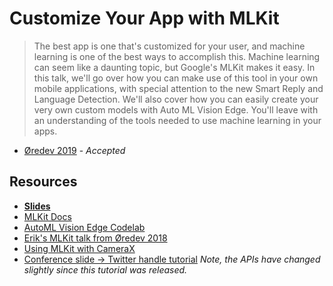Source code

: # Customize Your App with MLKit

> The best app is one that's customized for your user, and machine learning is one of the best ways to accomplish this. Machine learning can seem like a daunting topic, but Google's MLKit makes it easy. In this talk, we'll go over how you can make use of this tool in your own mobile applications, with special attention to the new Smart Reply and Language Detection. We'll also cover how you can easily create your very own custom models with Auto ML Vision Edge. You'll leave with an understanding of the tools needed to use machine learning in your apps.

- [Øredev 2019](https://oredev.org/) - _Accepted_

## Resources

- **[Slides](https://speakerdeck.com/vgonda/customize-your-app-with-mlkit)**
- [MLKit Docs](https://developers.google.com/ml-kit/)
- [AutoML Vision Edge Codelab](https://codelabs.developers.google.com/codelabs/automl-vision-edge-in-mlkit/index.html)
- [Erik's MLKit talk from Øredev 2018](https://vimeo.com/314312723)
- [Using MLKit with CameraX](https://www.bignerdranch.com/blog/using-firebasemlkit-with-camerax/)
- [Conference slide -> Twitter handle tutorial](https://www.raywenderlich.com/5804-text-recognition-with-ml-kit) _Note, the APIs have changed slightly since this tutorial was released._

Work order: Within the data above, the span starting at the line containing "in your apps." and ending at the line containing "- [Using MLKit" is to be retyped exactly, with no other lines.

Answer area:
> The best app is one that's customized for your user, and machine learning is one of the best ways to accomplish this. Machine learning can seem like a daunting topic, but Google's MLKit makes it easy. In this talk, we'll go over how you can make use of this tool in your own mobile applications, with special attention to the new Smart Reply and Language Detection. We'll also cover how you can easily create your very own custom models with Auto ML Vision Edge. You'll leave with an understanding of the tools needed to use machine learning in your apps.

- [Øredev 2019](https://oredev.org/) - _Accepted_

## Resources

- **[Slides](https://speakerdeck.com/vgonda/customize-your-app-with-mlkit)**
- [MLKit Docs](https://developers.google.com/ml-kit/)
- [AutoML Vision Edge Codelab](https://codelabs.developers.google.com/codelabs/automl-vision-edge-in-mlkit/index.html)
- [Erik's MLKit talk from Øredev 2018](https://vimeo.com/314312723)
- [Using MLKit with CameraX](https://www.bignerdranch.com/blog/using-firebasemlkit-with-camerax/)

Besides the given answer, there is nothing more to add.